A book people should read is: *Politics of Frustration: The United States in Germany Naval Planning 1889-1945. In the book, Herwig talks a lot about the German plans to land an army on the East Coast in the event of a war. German planners had a number of different ideas. But the most interesting was one which called for a preliminary invasion of Puerto Rico (which the German planners couldnt even spell correctly). With Puerto Rico, the German Army was then to land across the East Coast, but to concentrate along Boston, Norfolk, Philadelphia, DC, and New York, otherwise known as every major city on the coast. Problematically, places like New York, Boston, and DC were well defended by fortifications and heavy artillery. So the German planners also envisioned a scenario where 1-3 million German regulars would capture Norfolk, then land along key beaches in New York and New England. Then they would push on the key cities. If they couldnt take them, then the German Navy was instructed to bombard the cities (especially New York, which was to be leveled in most plans if it wasnt taken by a quick coup de main). Ideally, capturing three or four major US cities would force the American government to the negotiating table, and make a quick peace to evict the Germans.

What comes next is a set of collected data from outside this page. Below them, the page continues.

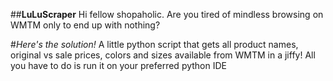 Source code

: ##**LuLuScraper**
Hi fellow shopaholic. Are you tired of mindless browsing on WMTM only to end up with nothing?

#*Here's the solution!*
A little python script that gets all product names, original vs sale prices, colors and sizes available from 
WMTM in a jiffy! All you have to do is run it on your preferred python IDE
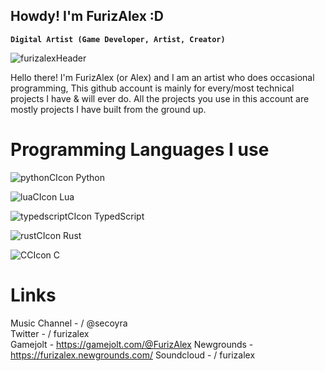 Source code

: ## Howdy! I'm FurizAlex :D
**`Digital Artist (Game Developer, Artist, Creator)`**

![furizalexHeader](https://github.com/user-attachments/assets/ede51c99-b186-4d8f-9e3d-3af0fb67a1aa)

Hello there! I'm FurizAlex (or Alex) and I am an artist who does occasional programming,
This github account is mainly for every/most technical projects I have & will ever do.
All the projects you use in this account are mostly projects I have built from the ground up.

# Programming Languages I use
![pythonCIcon](https://github.com/user-attachments/assets/4ad1f1ab-6228-46e1-a6f0-1a17b04f7b58) Python

![luaCIcon](https://github.com/user-attachments/assets/34adb9e1-572f-4991-860b-7cdd9dcd82a0) Lua

![typedscriptCIcon](https://github.com/user-attachments/assets/70faad91-74d5-419b-ac3d-83791b27f3a0) TypedScript

![rustCIcon](https://github.com/user-attachments/assets/d202cc0d-1add-4af9-befe-77e857fe7c5a) Rust

![CCIcon](https://github.com/user-attachments/assets/4253da2f-1aa5-49e6-a098-094cdad3b90b) C

# Links
Music Channel -    / @secoyra  
Twitter -   / furizalex  
Gamejolt - https://gamejolt.com/@FurizAlex
Newgrounds - https://furizalex.newgrounds.com/
Soundcloud -   / furizalex  
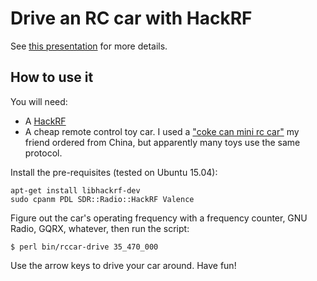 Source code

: # Drive an RC car with HackRF

See [this presentation](https://www.youtube.com/watch?v=1pb6B9V5UOs&t=1h27m30s) for more details.

## How to use it

You will need:

  * A [HackRF](http://greatscottgadgets.com/hackrf/)
  * A cheap remote control toy car. I used a ["coke can mini rc car"](http://www.alibaba.com/trade/search?fsb=y&IndexArea=product_en&CatId=&SearchText=coke+can+mini+rc+car) my friend ordered from China, but apparently many toys use the same protocol.

Install the pre-requisites (tested on Ubuntu 15.04):

    apt-get install libhackrf-dev
    sudo cpanm PDL SDR::Radio::HackRF Valence

Figure out the car's operating frequency with a frequency counter, GNU Radio, GQRX, whatever, then run the script:

    $ perl bin/rccar-drive 35_470_000

Use the arrow keys to drive your car around. Have fun!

But the plan was pretty problematic, and the planners who drew up these ideas were doing them more as an exercise than as a true war plan. One major criticism came from the army, which argued that 1-3 million men would only hold a few beachheads, while the Americans counter-attacked relentlessly against them from the interior. Another criticism was the plans real disregard for the US navy. It was assumed rather off hand that the US navy would stand and fight the Germans somewhere between Puerto Rico, Norfolk, or New York, and that the German navy would smash the American navy. The plans never delt with the possibility of commerce raiding, or with digging the US Navy out of a protected harbor (except to say that the Germans could bomb New York, and then smash the American battle fleet). This is of course under the assumption too that the German navy, after traveling an immense distance (a distance so far from Germany that the dreadnoughts would have to stack their decks literally full of extra coal just to make the trip) would then fight at full efficiency in foreign waters.

Really strange stuff. Im not sure how serious most of the plans were (they were mostly just exercises), but it sure is interesting nonetheless!

u/Rhomaion · 6 pointsr/CredibleDefense

I haven't read this book, but suggesting that the USA's geopolitical control rests exclusively, or primarily, on her military power seems a little short sighted. It kind of seems to betray the effects of American consumption of goods and the proliferation of capital into foreign nations. The soft power of economy is just as decisive as the bayonet.

Edit ~ For a nice treatment on this subject, Amsden's "Escape from Empire" offers an analysis of the power of the American economic "empire", if you can overlook some of its arguments. There's some good reason to suspect that America will actually begin to lag behind foreign powers; and Friedman seems to take for granted that China's power structure isn't capable of adapting to change and structural inequalities. I'll stop making assumptions until I read his book, though.

u/thizzacre · 5 pointsr/CredibleDefense

You're right about people ignoring Africa. The deadliest conflict of the 21st century, and I bet not many people could even name the belligerents in the Second Congo War, which still isn't entirely resolved. And I hate to be a pessimist, but border disputes are likely to get even more heated if China really does manage to set off another "Scramble for Africa."

Gérard Prunier's book Africa's World War is a fair look at the war and its origins.